Among humans, higher maternal levels of proinflammatory cytokines during pregnancy have been associated with increased risk of schizophrenia in the developing child (
48). It may also be the case that some childhood infections also increase the risk of developing schizophrenia years later (
49). Taken in sum, this body of evidence suggests that preventive strategies may be effective, and indeed, disease prevention through vaccination may have led to decreased incidence of schizophrenia in some parts of the world. In addition, agents that modify the inflammatory response may prevent the illness, change its course, or ameliorate some of the symptoms. The most widely studied approaches have been omega-3 fatty-acid supplementation and anti-inflammatory drugs such as celecoxib, a cyclooxygenase-2 inhibitor (
50), followed by agents such as erythropoietin (
51) and minocycline (
52). Omega-3 fatty acids and celecoxib have generally been used in conjunction with antipsychotics in the earliest phases of the illness and have shown promise in delaying progression from the prodrome to the full disorder. Results have been mixed, however, and research is ongoing to clarify the role of drugs such as these in schizophrenia treatment and prevention (
53).
It is interesting and somewhat surprising that therapy targeting the immune response has shown encouraging results on the so-called negative symptoms of schizophrenia (
54). Although hallucinations, delusions, and formal thought disorder may be more commonly associated with the illness (and have historically been more popular targets for treatment), negative symptoms such as decreased emotional expression, avolition, poverty of speech and thought, and the inability to experience pleasure contribute more to daily dysfunction. Unfortunately, these symptoms have also been stubbornly resistant to pharmacologic treatment. It is serendipitous, therefore, that immunomodulators may be helpful here. Results are still preliminary and require replication but have nevertheless been encouraging for people with what remains today a very debilitating illness.

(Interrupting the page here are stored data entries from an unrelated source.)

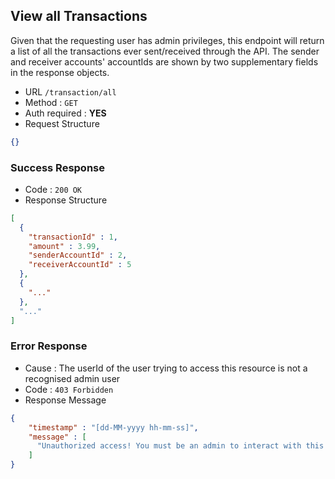 ## View all Transactions

Given that the requesting user has admin privileges, this endpoint will return a list of
all the transactions ever sent/received through the API. The sender and receiver accounts' accountIds 
are shown by two supplementary fields in the response objects.

* URL `/transaction/all`
* Method : `GET`
* Auth required : **YES**
* Request Structure
```json
{}
```

### Success Response

* Code : `200 OK`
* Response Structure

```json
[
  {
    "transactionId" : 1,
    "amount" : 3.99,
    "senderAccountId" : 2, 
    "receiverAccountId" : 5
  },
  {
    "..."
  }, 
  "..."
]
```

### Error Response

* Cause : The userId of the user trying to access this resource is not a recognised admin user
* Code : `403 Forbidden`
* Response Message
```json
{
    "timestamp" : "[dd-MM-yyyy hh-mm-ss]",
    "message" : [
      "Unauthorized access! You must be an admin to interact with this resource"
    ]
}
```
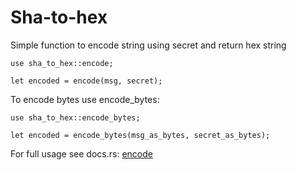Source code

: # Sha-to-hex

Simple function to encode string using secret and return hex string

```
use sha_to_hex::encode;

let encoded = encode(msg, secret);
```

To encode bytes use encode_bytes:
```
use sha_to_hex::encode_bytes;

let encoded = encode_bytes(msg_as_bytes, secret_as_bytes);
```

For full usage see docs.rs: [encode](https://docs.rs/sha-to-hex/latest/sha_to_hex/fn.encode.html)
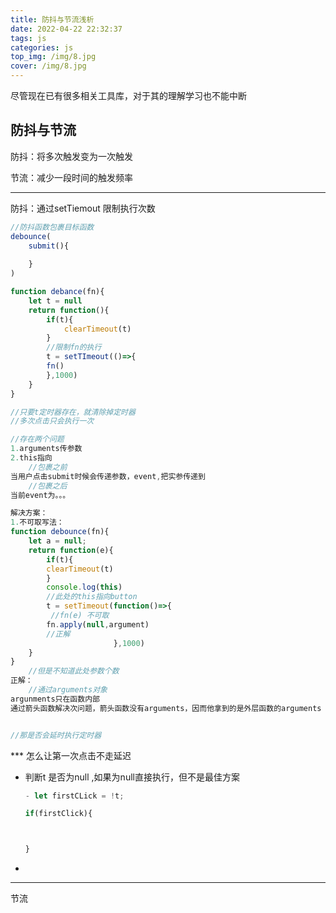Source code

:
 ```yaml
---
title: 防抖与节流浅析
date: 2022-04-22 22:32:37
tags: js
categories: js
top_img: /img/8.jpg
cover: /img/8.jpg
---
```


尽管现在已有很多相关工具库，对于其的理解学习也不能中断

## 防抖与节流

防抖：将多次触发变为一次触发

节流：减少一段时间的触发频率

---

防抖：通过setTiemout 限制执行次数

```js
//防抖函数包裹目标函数
debounce(
	submit(){
		
	}
)

function debance(fn){
    let t = null
	return function(){
        if(t){
			clearTimeout(t)
        }
        //限制fn的执行
		t = setTImeout(()=>{
		fn()
        },1000)
    }
}

//只要t定时器存在，就清除掉定时器
//多次点击只会执行一次

//存在两个问题
1.arguments传参数
2.this指向
	//包裹之前
当用户点击submit时候会传递参数，event,把实参传递到
	//包裹之后 
当前event为。。。

解决方案：
1.不可取写法：
function debounce(fn){
	let a = null;
    return function(e){
		if(t){
		clearTimeout(t)
        }
        console.log(this)
        //此处的this指向button
        t = setTimeout(function()=>{
         //fn(e) 不可取
        fn.apply(null,argument)
        //正解
                       },1000)
    }
}
	//但是不知道此处参数个数
正解：
	//通过arguments对象
argunments只在函数内部
通过箭头函数解决次问题，箭头函数没有arguments，因而他拿到的是外层函数的arguments


//那是否会延时执行定时器
```

*** 怎么让第一次点击不走延迟

- 判断t 是否为null ,如果为null直接执行，但不是最佳方案 

  ```js
  - let firstCLick = !t;
  
  if(firstClick){
  
  
  
  }
  ```

  

- 

---

节流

For many patients and many clinicians, the lack of effective treatment options other than the dopamine-blocking medications has been frustrating, considering that chlorpromazine was first synthesized more than 60 years ago and we are still waiting for the first medication that improves symptoms of schizophrenia by a fundamentally different mechanism. That being said, the last half century of research has delivered a wealth of knowledge about the illness itself and has illuminated many promising pathways for future research as well as many potential targets for future pharmacologic intervention.